ElevenLabs + Twilio: Create an AI That Responds in Real-Time (Part 2)

In Part 1 we built a Node.js server that receives real-time audio from phone calls. But right now the AI just sits there silently. It can hear you, but it cannot respond.

Today we make it talk back. We connect ElevenLabs Conversational AI to our Twilio stream. By the end of this video, you will have an AI that can actually have a real phone conversation with you.

What You Get By the End

Call your Twilio number
Hear a natural-sounding voice greet you
Speak, get a real-time response from the AI
Have a back-and-forth conversation that feels close to talking to a person

What You Need

The Node.js + Twilio server from Part 1 (working outbound and inbound calls, WebSocket stream)
An ElevenLabs account (elevenlabs.io)
An ElevenLabs API key
An ElevenLabs Conversational AI agent (we will create one)

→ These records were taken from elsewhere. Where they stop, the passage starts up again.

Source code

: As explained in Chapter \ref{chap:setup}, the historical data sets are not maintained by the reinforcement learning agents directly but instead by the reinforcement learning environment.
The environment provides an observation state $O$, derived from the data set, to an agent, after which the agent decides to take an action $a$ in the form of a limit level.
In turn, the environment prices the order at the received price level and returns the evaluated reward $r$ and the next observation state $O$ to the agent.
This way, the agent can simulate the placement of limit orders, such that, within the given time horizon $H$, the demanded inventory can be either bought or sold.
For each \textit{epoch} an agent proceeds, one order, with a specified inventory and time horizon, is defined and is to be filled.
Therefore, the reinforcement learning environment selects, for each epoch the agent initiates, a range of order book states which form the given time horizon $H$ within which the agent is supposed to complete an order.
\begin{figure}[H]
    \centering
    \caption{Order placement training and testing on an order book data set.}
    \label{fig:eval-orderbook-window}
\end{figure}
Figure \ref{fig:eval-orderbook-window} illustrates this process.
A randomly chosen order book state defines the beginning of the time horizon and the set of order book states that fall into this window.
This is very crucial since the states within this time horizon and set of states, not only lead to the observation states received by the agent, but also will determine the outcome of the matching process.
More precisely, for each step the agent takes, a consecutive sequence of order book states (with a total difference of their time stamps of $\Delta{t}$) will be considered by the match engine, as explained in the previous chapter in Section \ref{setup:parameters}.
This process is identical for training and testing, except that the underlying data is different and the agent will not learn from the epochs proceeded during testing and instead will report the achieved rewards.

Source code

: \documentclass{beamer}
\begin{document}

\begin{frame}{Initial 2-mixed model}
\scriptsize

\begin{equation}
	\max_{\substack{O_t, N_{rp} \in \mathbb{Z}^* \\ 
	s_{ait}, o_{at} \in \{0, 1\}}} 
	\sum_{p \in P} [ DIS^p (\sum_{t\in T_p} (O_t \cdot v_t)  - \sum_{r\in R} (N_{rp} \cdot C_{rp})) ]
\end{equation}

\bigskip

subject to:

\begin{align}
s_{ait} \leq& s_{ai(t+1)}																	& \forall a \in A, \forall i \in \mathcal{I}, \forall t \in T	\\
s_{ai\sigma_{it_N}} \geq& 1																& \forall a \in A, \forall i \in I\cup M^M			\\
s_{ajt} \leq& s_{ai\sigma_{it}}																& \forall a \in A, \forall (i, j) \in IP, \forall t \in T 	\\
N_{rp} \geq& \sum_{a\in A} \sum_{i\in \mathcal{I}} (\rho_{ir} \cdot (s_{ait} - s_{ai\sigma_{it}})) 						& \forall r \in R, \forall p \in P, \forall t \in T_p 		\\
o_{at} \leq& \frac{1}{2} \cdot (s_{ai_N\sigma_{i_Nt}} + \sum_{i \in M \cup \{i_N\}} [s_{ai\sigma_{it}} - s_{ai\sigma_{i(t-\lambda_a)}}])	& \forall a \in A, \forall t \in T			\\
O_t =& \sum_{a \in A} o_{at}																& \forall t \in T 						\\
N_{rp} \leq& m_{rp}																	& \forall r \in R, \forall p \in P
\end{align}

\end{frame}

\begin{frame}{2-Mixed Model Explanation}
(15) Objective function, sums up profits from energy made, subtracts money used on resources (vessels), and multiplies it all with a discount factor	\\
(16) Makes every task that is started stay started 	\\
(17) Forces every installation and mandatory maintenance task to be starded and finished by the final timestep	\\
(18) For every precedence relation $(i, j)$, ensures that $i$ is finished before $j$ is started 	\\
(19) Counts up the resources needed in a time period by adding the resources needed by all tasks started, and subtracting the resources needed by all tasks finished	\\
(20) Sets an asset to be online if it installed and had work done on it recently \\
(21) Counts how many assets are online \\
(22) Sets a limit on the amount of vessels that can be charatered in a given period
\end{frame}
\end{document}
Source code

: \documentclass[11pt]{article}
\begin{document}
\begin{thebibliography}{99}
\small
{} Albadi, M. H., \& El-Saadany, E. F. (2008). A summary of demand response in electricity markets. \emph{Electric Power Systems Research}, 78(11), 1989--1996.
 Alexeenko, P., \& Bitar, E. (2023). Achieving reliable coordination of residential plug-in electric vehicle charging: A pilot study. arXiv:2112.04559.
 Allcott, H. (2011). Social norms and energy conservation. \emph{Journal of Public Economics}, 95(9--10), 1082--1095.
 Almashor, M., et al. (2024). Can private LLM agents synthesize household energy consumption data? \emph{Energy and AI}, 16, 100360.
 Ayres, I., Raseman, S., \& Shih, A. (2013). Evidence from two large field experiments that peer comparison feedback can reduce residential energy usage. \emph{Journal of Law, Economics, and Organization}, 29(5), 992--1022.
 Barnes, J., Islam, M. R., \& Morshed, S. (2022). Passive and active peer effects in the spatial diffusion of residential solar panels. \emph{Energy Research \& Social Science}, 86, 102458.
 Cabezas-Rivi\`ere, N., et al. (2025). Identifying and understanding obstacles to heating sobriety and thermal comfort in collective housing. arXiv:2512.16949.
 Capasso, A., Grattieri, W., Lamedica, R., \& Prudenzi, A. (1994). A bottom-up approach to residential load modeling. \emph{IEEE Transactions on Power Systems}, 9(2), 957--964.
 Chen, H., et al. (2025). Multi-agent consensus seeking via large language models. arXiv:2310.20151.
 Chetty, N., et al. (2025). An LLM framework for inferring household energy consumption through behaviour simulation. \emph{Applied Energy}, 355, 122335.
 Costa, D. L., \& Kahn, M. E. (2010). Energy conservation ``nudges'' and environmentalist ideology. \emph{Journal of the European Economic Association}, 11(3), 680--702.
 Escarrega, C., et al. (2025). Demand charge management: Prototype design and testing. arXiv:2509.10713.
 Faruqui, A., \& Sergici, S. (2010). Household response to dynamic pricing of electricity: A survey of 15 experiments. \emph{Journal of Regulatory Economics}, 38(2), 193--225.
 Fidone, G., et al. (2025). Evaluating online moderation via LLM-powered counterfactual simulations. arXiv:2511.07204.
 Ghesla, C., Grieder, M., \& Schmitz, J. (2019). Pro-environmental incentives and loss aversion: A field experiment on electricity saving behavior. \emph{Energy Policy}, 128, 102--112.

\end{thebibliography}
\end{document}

Step 1: Create an ElevenLabs Account

Sign up at elevenlabs.io. The free tier includes some credits to test with. Go to Profile > API Key and save your key in the .env file:

ELEVENLABS_API_KEY=sk_xxxxxxxxxxxxxxxxxxxxx

Step 2: Create a Conversational AI Agent

In ElevenLabs go to Conversational AI > Agents. Click Create Agent. The agent has three important fields:

Voice: pick any voice from the library. I used a calm professional voice.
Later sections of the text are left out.